De la pierre humide à Internet

itinéraire de deux éditeurs-imprimeurs bénévoles
Le jeudi 10 juillet 2014.

« II est temps que le travailleur laisse de côté sa timidité ordinaire et se décide à produire lui-même ses observations et ses idées par la plume comme par la parole. »
Eugène Varlin (1839-1871)



De 1957 à 1968, les frères Berteloot, mineurs de fond dans le Nord, ont animé et imprimé la revue Le Musée du soir. Ils animent aujourd’hui l’Association pour la promotion de la littérature ouvrière (Aplo), qui possède son site sur Internet.

Le Musée du soir

C’est, à l’origine, une expression utilisée par Gustave Geffroy, journaliste et critique d’art à la fin du XIXe siècle [1]. Le terme en a été repris par Henry Poulaille, en hommage à Geffroy, pour désigner ce singulier lieu de rencontre, bibliothèque, lieu de discussion, ouvert de 1934 (après le 6 février, ce qui n’est pas un hasard) à 1940 (pour les raisons qu’on imagine), que Poulaille créa avec, entre autres, le charpentier-écrivain René Bonnet et Paul A. Loffler [2]

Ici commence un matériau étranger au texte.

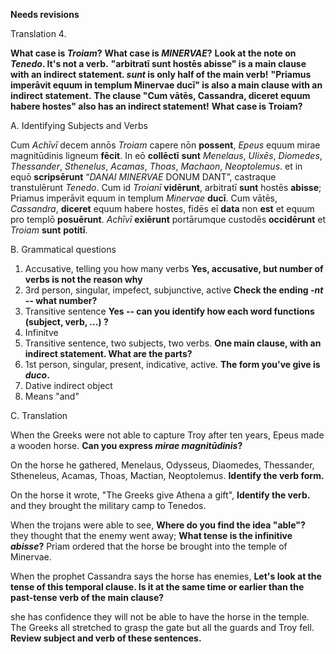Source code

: **Needs revisions**

Translation 4.

**What case is *Troiam*?**
**What case is *MINERVAE*?**
**Look at the note on *Tenedo*. It's not a verb.**
**"arbitratī sunt hostēs abisse" is a main clause with an indirect statement.  *sunt* is only half of the main verb!**
**"Priamus imperāvit equum in templum Minervae ducī" is also a main clause with an indirect statement.**
**The clause "Cum vātēs, Cassandra, diceret equum habere hostes" also has an indirect statement!**
**What case is **Troiam**?**

A. Identifying Subjects and Verbs

Cum *Achīvī* decem annōs *Troiam* capere nōn **possent**, *Epeus* equum mirae magnitūdinis ligneum **fēcit**. In eō **collēctī** **sunt** *Menelaus*, *Ulixēs*, *Diomedes*, *Thessander*, *Sthenelus*, *Acamas*, *Thoas*, *Machaon*, *Neoptolemus*. et in equō **scripsērunt** “*DANAI* *MINERVAE* DONUM DANT”, castraque transtulērunt *Tenedo*. Cum id *Troianī* **vidērunt**, arbitratī **sunt** hostēs **abisse**; Priamus imperāvit equum in templum *Minervae* **ducī**. Cum vātēs, *Cassandra*, **diceret** equum habere hostes, fidēs eī **data** non **est** et equum pro templō **posuērunt**. *Achīvī* **exiērunt** portārumque custodēs **occidērunt** et *Troiam* **sunt** **potitī**.

B. Grammatical questions  

1. Accusative, telling you how many verbs **Yes, accusative, but number of verbs is not the reason why**
2. 3rd person, singular, impefect, subjunctive, active **Check the ending *-nt* -- what number?**
3. Transitive sentence **Yes -- can you identify how each word functions (subject, verb, ...) ?**
4. Infinitve
5. Transitive sentence, two subjects, two verbs.  **One main clause, with an indirect statement. What are the parts?**
6. 1st person, singular, present, indicative, active.  **The form you've give is *duco*.**
7. Dative indirect object
8. Means "and"

C. Translation

When the Greeks were not able to capture Troy after ten years, Epeus made a wooden horse. **Can you express *mirae magnitūdinis*?**

On the horse he gathered, Menelaus, Odysseus, Diaomedes, Thessander, Stheneleus, Acamas, Thoas, Mactian, Neoptolemus. **Identify the verb form.**

On the horse it wrote, "The Greeks give Athena a gift",  **Identify the verb.**
and they brought the military camp to Tenedos.

When the trojans were able to see, **Where do you find the idea "able"?**
they thought that the enemy went away; **What tense is the infinitive *abisse*?**
Priam ordered that the horse be brought into the temple of Minervae.

When the prophet Cassandra says the horse has enemies, **Let's look at the tense of this temporal clause.  Is it at the same time or earlier than the past-tense verb of the main clause?**


she has confidence they will not be able to have the horse in the temple.  The Greeks all stretched to grasp the gate but all the guards and Troy fell. **Review subject and verb of these sentences.**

En juin 1954, deux bouquinistes, Ferdinand Teulé et Louis Lanoizelée, reprennent le titre, avec l’accord de Poulaille, et sortent le nº 1 (et unique) de la première série de la revue Le Musée du soir littéraire et artistique avec, à la une, un vibrant hommage de Poulaille à Marcel Martinet. Trois séries suivront, la seconde animée par Hector Clara, la troisième par René et Paul Berteloot, ouvriers mineurs du Nord qui prendront la « relève » pour la série suivante (de 1957 à 1962) encouragés en cela par René Bonnet et Constant Malva. Suivra une « nouvelle » (et dernière série), de 1966 à 1968. Ils avaient déjà à leur actif une petite revue ouvrière, qui n’a pas dû dépasser les quatre numéros — intitulée Par le livre et la plume — avec la complicité d’un autre ouvrier mineur, Ignace Flaczynsky [3].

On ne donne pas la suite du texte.